START RECORDED DATA

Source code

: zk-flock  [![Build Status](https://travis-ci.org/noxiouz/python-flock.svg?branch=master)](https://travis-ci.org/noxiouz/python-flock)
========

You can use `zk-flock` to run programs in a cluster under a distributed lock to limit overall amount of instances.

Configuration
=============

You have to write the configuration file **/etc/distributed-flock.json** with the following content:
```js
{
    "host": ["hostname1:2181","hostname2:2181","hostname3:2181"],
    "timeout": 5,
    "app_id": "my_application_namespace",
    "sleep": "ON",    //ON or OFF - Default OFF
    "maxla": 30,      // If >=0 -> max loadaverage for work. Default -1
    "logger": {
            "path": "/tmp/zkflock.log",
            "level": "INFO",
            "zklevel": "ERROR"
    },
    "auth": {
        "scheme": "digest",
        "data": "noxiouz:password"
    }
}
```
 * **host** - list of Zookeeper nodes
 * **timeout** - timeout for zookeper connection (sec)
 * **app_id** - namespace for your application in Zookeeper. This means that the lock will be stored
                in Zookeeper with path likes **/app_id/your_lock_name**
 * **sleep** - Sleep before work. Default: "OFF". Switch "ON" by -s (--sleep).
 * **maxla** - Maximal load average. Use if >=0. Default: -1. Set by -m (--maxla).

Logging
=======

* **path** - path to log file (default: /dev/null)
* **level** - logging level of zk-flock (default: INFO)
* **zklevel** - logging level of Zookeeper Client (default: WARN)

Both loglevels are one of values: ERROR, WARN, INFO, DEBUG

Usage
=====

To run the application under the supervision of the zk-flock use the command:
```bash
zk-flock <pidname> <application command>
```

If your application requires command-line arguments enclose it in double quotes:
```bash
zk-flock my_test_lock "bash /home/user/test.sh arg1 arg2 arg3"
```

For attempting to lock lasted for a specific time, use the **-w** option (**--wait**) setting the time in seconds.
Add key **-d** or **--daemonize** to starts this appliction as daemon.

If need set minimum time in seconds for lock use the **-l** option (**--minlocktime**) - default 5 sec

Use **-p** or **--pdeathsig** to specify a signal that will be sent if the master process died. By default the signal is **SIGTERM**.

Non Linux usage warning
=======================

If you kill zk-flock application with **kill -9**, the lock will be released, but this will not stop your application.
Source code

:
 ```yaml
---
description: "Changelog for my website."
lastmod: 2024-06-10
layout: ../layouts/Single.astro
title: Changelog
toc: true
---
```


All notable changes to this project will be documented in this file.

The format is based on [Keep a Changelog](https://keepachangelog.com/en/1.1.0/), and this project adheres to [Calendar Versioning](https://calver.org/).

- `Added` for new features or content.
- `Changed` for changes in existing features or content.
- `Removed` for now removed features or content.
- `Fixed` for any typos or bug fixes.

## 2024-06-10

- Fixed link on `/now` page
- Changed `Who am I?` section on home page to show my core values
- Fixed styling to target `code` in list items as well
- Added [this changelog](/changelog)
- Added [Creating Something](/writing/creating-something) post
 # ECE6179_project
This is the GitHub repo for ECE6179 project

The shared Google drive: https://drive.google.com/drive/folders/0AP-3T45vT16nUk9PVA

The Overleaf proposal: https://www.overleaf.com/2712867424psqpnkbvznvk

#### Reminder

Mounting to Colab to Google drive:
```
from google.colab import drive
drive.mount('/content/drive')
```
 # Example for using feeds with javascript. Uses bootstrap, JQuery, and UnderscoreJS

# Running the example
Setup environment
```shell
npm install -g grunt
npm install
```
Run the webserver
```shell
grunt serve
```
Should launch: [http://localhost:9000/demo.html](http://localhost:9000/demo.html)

END RECORDED DATA

__WORK TASK__:
Return all entries exactly.

__ANSWER TO THE EXERCISE__:
Source code

: zk-flock  [![Build Status](https://travis-ci.org/noxiouz/python-flock.svg?branch=master)](https://travis-ci.org/noxiouz/python-flock)
========

You can use `zk-flock` to run programs in a cluster under a distributed lock to limit overall amount of instances.

Configuration
=============

You have to write the configuration file **/etc/distributed-flock.json** with the following content:
```js
{
    "host": ["hostname1:2181","hostname2:2181","hostname3:2181"],
    "timeout": 5,
    "app_id": "my_application_namespace",
    "sleep": "ON",    //ON or OFF - Default OFF
    "maxla": 30,      // If >=0 -> max loadaverage for work. Default -1
    "logger": {
            "path": "/tmp/zkflock.log",
            "level": "INFO",
            "zklevel": "ERROR"
    },
    "auth": {
        "scheme": "digest",
        "data": "noxiouz:password"
    }
}
```
 * **host** - list of Zookeeper nodes
 * **timeout** - timeout for zookeper connection (sec)
 * **app_id** - namespace for your application in Zookeeper. This means that the lock will be stored
                in Zookeeper with path likes **/app_id/your_lock_name**
 * **sleep** - Sleep before work. Default: "OFF". Switch "ON" by -s (--sleep).
 * **maxla** - Maximal load average. Use if >=0. Default: -1. Set by -m (--maxla).

Logging
=======

* **path** - path to log file (default: /dev/null)
* **level** - logging level of zk-flock (default: INFO)
* **zklevel** - logging level of Zookeeper Client (default: WARN)

Both loglevels are one of values: ERROR, WARN, INFO, DEBUG

Usage
=====

To run the application under the supervision of the zk-flock use the command:
```bash
zk-flock <pidname> <application command>
```

If your application requires command-line arguments enclose it in double quotes:
```bash
zk-flock my_test_lock "bash /home/user/test.sh arg1 arg2 arg3"
```

For attempting to lock lasted for a specific time, use the **-w** option (**--wait**) setting the time in seconds.
Add key **-d** or **--daemonize** to starts this appliction as daemon.

If need set minimum time in seconds for lock use the **-l** option (**--minlocktime**) - default 5 sec

Use **-p** or **--pdeathsig** to specify a signal that will be sent if the master process died. By default the signal is **SIGTERM**.

Non Linux usage warning
=======================

If you kill zk-flock application with **kill -9**, the lock will be released, but this will not stop your application.
Source code

:
 ```yaml
---
description: "Changelog for my website."
lastmod: 2024-06-10
layout: ../layouts/Single.astro
title: Changelog
toc: true
---
```


All notable changes to this project will be documented in this file.

The format is based on [Keep a Changelog](https://keepachangelog.com/en/1.1.0/), and this project adheres to [Calendar Versioning](https://calver.org/).

- `Added` for new features or content.
- `Changed` for changes in existing features or content.
- `Removed` for now removed features or content.
- `Fixed` for any typos or bug fixes.

## 2024-06-10

- Fixed link on `/now` page
- Changed `Who am I?` section on home page to show my core values
- Fixed styling to target `code` in list items as well
- Added [this changelog](/changelog)
- Added [Creating Something](/writing/creating-something) post
 # ECE6179_project
This is the GitHub repo for ECE6179 project

The shared Google drive: https://drive.google.com/drive/folders/0AP-3T45vT16nUk9PVA

The Overleaf proposal: https://www.overleaf.com/2712867424psqpnkbvznvk

#### Reminder

Mounting to Colab to Google drive:
```
from google.colab import drive
drive.mount('/content/drive')
```
 # Example for using feeds with javascript. Uses bootstrap, JQuery, and UnderscoreJS

# Running the example
Setup environment
```shell
npm install -g grunt
npm install
```
Run the webserver
```shell
grunt serve
```
Should launch: [http://localhost:9000/demo.html](http://localhost:9000/demo.html)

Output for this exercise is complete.